Les bons élèves de la cause palestinienne
Et si l’on n’hésite pas à dénoncer ces politiciens opportunistes, qui ne font que récupérer la cause palestinienne pour servir leur agenda électoral en séduisant ces masses que le 7 octobre a soulevées, il faut reconnaître que bien des activistes sincères sont tombés dans ces filets : « Pour éviter la censure, il faut calmer le jeu, ne pas dire certains mots. » Pour éviter la censure, censurons-nous nous-même ? En acceptant de moduler notre discours pour qu’il convienne aux normes fixées par l’État bourgeois, nous ne faisons rien d’autre que le servir. Les nouveaux militants sincères du mouvement s’en sont vite rendus compte au fil des mois : même les rassemblements les plus démocratiques, ceux qui se concentraient sur la question de l’aide humanitaire par exemple, se sont parfois fait interdire par les préfectures, ou alors une mairie refusait d’accorder le prêt d’une salle. Le constat est vite devenu clair : en voulant être le bon élève de la cause palestinienne aux yeux de l’État, on sabote son propre combat. Car à écouter Macron, Biden et autres impérialistes en tout genre, on tombe dans une boucle de l’absurde. En pleine campagne présidentielle américaine, qui voit s’opposer Kamala Harris, la nouvelle coqueluche des démocrates, contre Donald Trump, les sociaux-démocrates viennent nous clamer à la figure que Kamala vaut bien mieux que Trump. Peut-être que sous son mandat, les bombes qui ont tué 40 personnes au camp de réfugiés d’Al-Mawasi le 10 septembre dernier n’en auraient tué que 35 ? Peut-être que le cratère qui s’est formé là où se dressaient auparavant des tentes n’aurait pas mesuré 10 mètres de profondeur mais plutôt 9 ?

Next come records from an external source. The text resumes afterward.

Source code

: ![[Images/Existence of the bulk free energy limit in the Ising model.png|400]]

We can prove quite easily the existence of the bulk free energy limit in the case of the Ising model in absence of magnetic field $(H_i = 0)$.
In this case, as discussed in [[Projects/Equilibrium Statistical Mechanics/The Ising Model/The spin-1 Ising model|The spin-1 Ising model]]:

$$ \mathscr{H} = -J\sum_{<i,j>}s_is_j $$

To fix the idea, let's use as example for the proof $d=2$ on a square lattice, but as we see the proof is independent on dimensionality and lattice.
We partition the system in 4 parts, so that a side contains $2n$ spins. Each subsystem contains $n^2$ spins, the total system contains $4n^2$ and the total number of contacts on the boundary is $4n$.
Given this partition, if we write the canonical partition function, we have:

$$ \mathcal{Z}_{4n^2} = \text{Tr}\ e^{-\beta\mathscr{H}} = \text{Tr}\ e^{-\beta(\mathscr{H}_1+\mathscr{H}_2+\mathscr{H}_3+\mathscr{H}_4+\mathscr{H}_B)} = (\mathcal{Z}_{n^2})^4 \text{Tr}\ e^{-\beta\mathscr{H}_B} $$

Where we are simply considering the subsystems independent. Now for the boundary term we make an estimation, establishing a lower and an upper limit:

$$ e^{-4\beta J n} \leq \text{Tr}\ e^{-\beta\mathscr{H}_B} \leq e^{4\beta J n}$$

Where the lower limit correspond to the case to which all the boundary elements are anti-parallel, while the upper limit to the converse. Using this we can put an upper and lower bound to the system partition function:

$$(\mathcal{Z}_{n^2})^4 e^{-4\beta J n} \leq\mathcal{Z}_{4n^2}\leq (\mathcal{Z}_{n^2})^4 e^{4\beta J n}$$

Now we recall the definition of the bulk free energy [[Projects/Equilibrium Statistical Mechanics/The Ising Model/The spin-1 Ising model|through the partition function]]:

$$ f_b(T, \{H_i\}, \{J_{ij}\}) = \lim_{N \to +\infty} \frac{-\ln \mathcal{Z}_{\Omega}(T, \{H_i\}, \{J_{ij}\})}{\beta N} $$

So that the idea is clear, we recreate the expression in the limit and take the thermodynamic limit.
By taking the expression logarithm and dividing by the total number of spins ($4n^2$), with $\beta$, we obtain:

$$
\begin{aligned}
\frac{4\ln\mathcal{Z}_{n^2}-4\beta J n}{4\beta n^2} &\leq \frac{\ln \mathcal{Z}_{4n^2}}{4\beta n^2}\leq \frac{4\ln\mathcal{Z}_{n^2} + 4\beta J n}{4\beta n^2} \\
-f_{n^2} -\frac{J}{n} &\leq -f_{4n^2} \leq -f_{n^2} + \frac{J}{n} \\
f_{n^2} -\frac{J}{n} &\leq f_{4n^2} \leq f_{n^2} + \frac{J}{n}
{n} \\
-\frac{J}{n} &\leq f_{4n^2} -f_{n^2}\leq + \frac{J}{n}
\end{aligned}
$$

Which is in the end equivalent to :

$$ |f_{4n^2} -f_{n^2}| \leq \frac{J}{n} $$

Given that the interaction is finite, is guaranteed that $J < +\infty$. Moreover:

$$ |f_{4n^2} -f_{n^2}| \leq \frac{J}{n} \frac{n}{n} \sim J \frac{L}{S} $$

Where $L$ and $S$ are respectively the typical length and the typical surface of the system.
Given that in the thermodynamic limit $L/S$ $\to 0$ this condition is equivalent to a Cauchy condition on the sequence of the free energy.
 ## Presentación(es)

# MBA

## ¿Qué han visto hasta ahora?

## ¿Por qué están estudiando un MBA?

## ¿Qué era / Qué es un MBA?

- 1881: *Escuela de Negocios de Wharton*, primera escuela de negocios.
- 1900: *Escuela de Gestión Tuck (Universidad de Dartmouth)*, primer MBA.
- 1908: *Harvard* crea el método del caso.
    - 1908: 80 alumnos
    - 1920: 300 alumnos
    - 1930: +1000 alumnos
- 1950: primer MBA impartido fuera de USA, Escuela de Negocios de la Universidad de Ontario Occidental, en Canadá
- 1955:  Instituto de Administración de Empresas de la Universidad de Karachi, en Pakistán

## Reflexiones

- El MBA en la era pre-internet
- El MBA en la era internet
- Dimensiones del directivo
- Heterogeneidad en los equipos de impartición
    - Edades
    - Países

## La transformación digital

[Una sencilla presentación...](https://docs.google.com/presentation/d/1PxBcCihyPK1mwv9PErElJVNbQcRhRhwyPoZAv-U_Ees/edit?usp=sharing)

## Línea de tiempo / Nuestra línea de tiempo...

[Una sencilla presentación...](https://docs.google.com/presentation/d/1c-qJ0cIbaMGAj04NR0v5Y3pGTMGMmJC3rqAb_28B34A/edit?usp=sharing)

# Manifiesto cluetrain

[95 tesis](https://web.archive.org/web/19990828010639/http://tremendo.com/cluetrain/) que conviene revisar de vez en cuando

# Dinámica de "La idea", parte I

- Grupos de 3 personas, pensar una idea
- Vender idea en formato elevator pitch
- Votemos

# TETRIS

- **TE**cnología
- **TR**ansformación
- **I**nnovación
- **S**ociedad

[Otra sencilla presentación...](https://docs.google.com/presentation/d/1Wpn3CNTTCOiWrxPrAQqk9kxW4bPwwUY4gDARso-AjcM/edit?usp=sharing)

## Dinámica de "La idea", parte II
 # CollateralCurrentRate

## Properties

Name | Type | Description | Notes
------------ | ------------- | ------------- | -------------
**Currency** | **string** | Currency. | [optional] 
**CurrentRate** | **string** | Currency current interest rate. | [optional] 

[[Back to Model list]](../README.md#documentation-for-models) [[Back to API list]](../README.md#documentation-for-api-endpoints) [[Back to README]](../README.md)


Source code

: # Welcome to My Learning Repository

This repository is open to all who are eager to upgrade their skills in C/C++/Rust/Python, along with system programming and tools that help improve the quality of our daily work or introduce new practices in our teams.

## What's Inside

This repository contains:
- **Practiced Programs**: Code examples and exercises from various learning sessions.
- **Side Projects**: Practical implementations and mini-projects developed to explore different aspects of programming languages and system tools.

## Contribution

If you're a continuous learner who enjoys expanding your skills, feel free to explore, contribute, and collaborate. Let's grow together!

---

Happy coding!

Si aujourd’hui le terme de génocide a été acquis, si le soutien a la résistance se fait plus flamboyant malgré l’intense répression de l’État, c’est parce qu’une ligne juste a été défendue partout en France. Il s’agit d’être clair dessus. Défendre la libération inconditionnelle de la Palestine en rejetant la « solution » à deux États, apporter son soutien ferme à la résistance palestinienne, se battre pour le droit du peuple palestinien à choisir ses moyens de lutte et sa direction : voilà la seule ligne correcte qui se dégage après un an de lutte pour la Palestine en France.
1 Comité de soutien à la résistance palestinienne à Lyon, le nom fait écho au groupe armé palestinien « Fosse aux Lions » qui opère en Cisjordanie occupée.
2 Comme le revendique la France insoumise dans son programme pour les élections européennes de 2024.